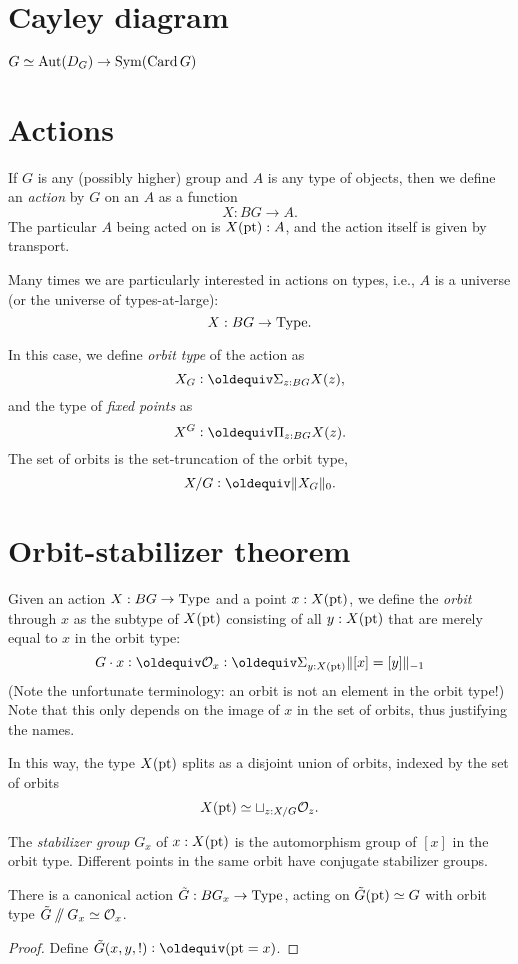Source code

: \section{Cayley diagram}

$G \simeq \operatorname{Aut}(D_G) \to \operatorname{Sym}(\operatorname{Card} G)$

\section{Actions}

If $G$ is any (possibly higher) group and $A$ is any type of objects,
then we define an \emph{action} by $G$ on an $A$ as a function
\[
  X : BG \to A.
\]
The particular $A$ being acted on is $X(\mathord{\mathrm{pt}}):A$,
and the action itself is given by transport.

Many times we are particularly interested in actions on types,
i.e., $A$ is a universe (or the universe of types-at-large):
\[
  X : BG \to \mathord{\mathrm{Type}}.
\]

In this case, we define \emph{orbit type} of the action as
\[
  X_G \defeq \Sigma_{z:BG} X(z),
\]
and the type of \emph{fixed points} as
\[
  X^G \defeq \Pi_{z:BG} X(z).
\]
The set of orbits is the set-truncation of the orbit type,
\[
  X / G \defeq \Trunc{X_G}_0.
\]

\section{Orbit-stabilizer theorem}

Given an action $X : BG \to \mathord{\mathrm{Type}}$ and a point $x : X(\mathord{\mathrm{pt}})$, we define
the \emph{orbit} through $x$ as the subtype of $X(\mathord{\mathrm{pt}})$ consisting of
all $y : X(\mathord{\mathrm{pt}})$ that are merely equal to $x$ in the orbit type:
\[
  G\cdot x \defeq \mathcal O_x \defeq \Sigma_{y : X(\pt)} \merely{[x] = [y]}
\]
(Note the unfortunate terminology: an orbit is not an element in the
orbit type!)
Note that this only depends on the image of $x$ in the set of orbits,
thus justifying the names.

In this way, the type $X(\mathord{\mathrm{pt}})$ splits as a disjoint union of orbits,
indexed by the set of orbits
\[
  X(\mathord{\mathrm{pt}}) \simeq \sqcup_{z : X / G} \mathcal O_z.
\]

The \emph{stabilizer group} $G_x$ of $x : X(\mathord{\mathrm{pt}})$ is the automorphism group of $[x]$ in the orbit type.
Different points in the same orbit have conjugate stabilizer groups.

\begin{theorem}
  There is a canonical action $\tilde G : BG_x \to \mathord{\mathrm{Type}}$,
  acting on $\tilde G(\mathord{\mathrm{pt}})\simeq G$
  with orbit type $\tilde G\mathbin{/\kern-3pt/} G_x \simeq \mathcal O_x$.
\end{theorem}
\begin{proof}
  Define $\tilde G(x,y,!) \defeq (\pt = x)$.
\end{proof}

-=-=-

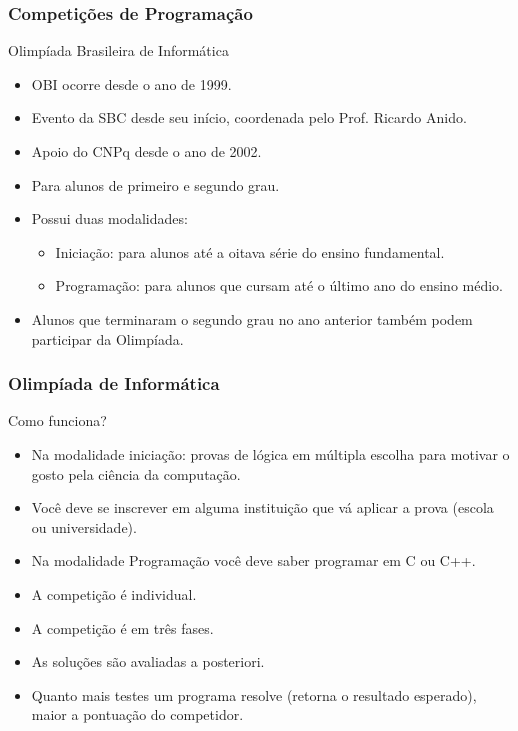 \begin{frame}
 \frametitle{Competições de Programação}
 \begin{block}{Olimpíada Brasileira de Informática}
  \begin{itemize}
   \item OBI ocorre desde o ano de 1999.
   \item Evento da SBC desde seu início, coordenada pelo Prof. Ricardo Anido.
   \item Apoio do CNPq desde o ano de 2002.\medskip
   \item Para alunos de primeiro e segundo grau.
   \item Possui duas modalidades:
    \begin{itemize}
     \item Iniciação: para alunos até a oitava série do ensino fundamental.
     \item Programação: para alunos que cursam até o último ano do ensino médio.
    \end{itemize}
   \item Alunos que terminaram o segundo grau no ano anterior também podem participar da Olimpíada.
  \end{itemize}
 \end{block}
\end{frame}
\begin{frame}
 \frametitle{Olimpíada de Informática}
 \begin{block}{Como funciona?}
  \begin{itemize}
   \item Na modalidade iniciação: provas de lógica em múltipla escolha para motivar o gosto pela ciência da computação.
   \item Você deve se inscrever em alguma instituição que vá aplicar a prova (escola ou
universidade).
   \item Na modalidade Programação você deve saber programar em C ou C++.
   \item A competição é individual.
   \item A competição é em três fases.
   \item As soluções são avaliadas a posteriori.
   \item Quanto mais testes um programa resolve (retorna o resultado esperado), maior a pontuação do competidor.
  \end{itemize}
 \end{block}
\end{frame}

-=-=-

## What needs to be done:
What is the number of lines in the listing above that contain the word "Olimpíada"? Reply with that number alone.

## Answer to this task:
3